The subjects studied in physics – e.g., atoms, planetary masses, etc. – do not change after physicists study them. The same is not true in economics. When economists model social phenomena, they’re not just describing “what is,” as they so often proclaim. On the contrary, by modeling social phenomena, economists actually end up changing what is.

This performative link is made because although economists recognize that their simplifying assumptions shouldn’t be interpreted literally, the general public does not often make the same recognition. For example, when economists arrive at a conclusion like the first fundamental theorem of welfare economics (FFTWE), which states that any Walrasian equilibrium is Pareto-efficient, they recognize that Pareto efficiency is an interesting theoretical result but not one that can be observed in reality. But people outside of the economics paradigm don’t usually proceed with the same level of caution. In particular, policymakers often see conclusions like the FFTWE as evidence that not only are Pareto improvements desirable, but also that the key to achieving them is to structure markets in such a way that mimics a Walrasian setting. Hence, we must cut taxes, deregulate, and encourage people to act more self-interestedly, the politicians argue.

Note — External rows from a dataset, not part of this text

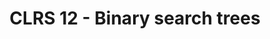 ---
title: "CLRS 12 - Binary search trees"
published: true
morea_id: reading-cormen-12
morea_summary: "What is a binary search tree; querying, insertion, and deletion."
morea_type: reading
morea_sort_order: 5
morea_url: http://mitpress.mit.edu/books/introduction-algorithms
morea_labels:
 - Textbook
 - 13 pages
--- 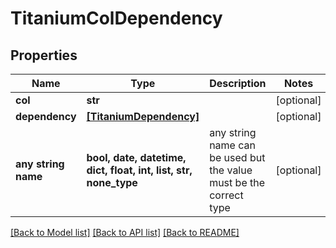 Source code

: # TitaniumColDependency


## Properties
Name | Type | Description | Notes
------------ | ------------- | ------------- | -------------
**col** | **str** |  | [optional] 
**dependency** | [**[TitaniumDependency]**](TitaniumDependency.md) |  | [optional] 
**any string name** | **bool, date, datetime, dict, float, int, list, str, none_type** | any string name can be used but the value must be the correct type | [optional]

[[Back to Model list]](../README.md#documentation-for-models) [[Back to API list]](../README.md#documentation-for-api-endpoints) [[Back to README]](../README.md)


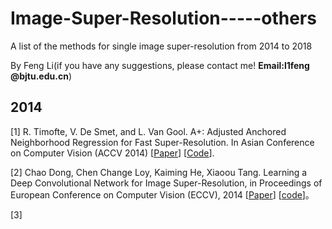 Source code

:# Image-Super-Resolution-----others
A list of the methods for single image super-resolution from 2014 to 2018

By Feng Li(if you have any suggestions, please contact me! **Email:l1feng @bjtu.edu.cn**)

## 2014

[1] R. Timofte, V. De Smet, and L. Van Gool. A+: Adjusted Anchored Neighborhood Regression for Fast Super-Resolution. In Asian Conference on Computer Vision (ACCV 2014) [[Paper](http://www.vision.ee.ethz.ch/~timofter/publications/Timofte-ACCV-2014.pdf)] [[Code](http://www.vision.ee.ethz.ch/~timofter/software/AplusCodes_SR.zip)].

[2] Chao Dong, Chen Change Loy, Kaiming He, Xiaoou Tang. Learning a Deep Convolutional Network for Image Super-Resolution, in Proceedings of European Conference on Computer Vision (ECCV), 2014 [[Paper](http://personal.ie.cuhk.edu.hk/~ccloy/files/eccv_2014_deepresolution.pdf)] [[code](http://mmlab.ie.cuhk.edu.hk/projects/SRCNN.html)]。

[3] 
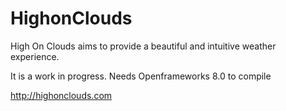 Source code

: HighonClouds
============

High On Clouds aims to provide a beautiful and intuitive weather experience.

It is a work in progress.
Needs Openframeworks 8.0 to compile

http://highonclouds.com
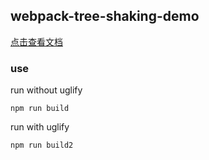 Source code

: ## webpack-tree-shaking-demo

[点击查看文档](https://github.com/WisestCoder/blog/blob/master/webpack/treeShaking.md)

### use

run without uglify

    npm run build
    
run with uglify

    npm run build2
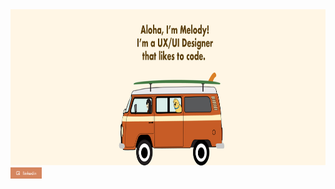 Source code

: 

<img src="https://github.com/mculep/mculep/blob/main/assets/github-banner.jpg" width="900" height="250" alt="Header picture" />
<a href=https://www.linkedin.com/in/melodyulep/"><img alt="Linkedin icon" src="https://github.com/mculep/mculep/blob/main/assets/linkedin-icon.jpg" width="50">
    
<!--
**mculep/mculep** is a ✨ _special_ ✨ repository because its `README.md` (this file) appears on your GitHub profile.

Here are some ideas to get you started:

-   🔭 I’m currently working on ...
-   🌱 I’m currently learning ...
-   👯 I’m looking to collaborate on ...
-   🤔 I’m looking for help with ...
-   💬 Ask me about ...
-   📫 How to reach me: ...
-   😄 Pronouns: ...
-   ⚡ Fun fact: ...
    -->
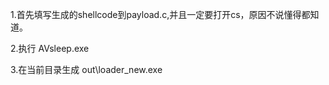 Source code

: 1.首先填写生成的shellcode到payload.c,并且一定要打开cs，原因不说懂得都知道。

2.执行 AVsleep.exe 

3.在当前目录生成  out\loader_new.exe

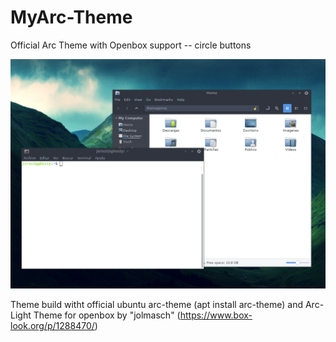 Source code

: # MyArc-Theme
Official Arc Theme with Openbox support -- circle buttons

![Theme Appareance](https://github.com/jernesten/MyArc-Theme/blob/master/image.png "Theme Appareance")

Theme build witht official ubuntu arc-theme (apt install arc-theme) and Arc-Light Theme for openbox by "jolmasch" (https://www.box-look.org/p/1288470/)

Of course, after the neoliberal policies are enacted, the economist inevitably comes back defensively, saying that the FFTWE was misconstrued; that we shouldn’t blame the model, but rather that we should blame those who jumped to erroneous conclusions. The way I see it, though, that’s not a sufficient response to get the economist off the hook. Indeed, economists can’t just stand back after their models are published and claim innocence; they have a responsibility to make sure that their simplifying assumptions aren’t interpreted in the wrong way, so that politicians don’t use them to sway policy.

In my opinion, it seems that there’s a cost-benefit calculation that needs to be done here. On the one hand, there are benefits from making simple and tractable models. Although Walrasian equilibriums don’t exist, thinking about them still helps to clarify some things – perhaps making them a good “scratchpad,” as Paul Krugman would say. On the other hand, there are (potentially huge) costs if policymakers misinterpret economic models.

My guess is that most economists would be unhappy with this sort of cost-benefit analysis, as it would likely significantly restrict their modeling efforts. Fortunately, there is a way forward: economists could drop the questionable declaration that their work is positive and admit that their profession is a fundamentally normative endeavor.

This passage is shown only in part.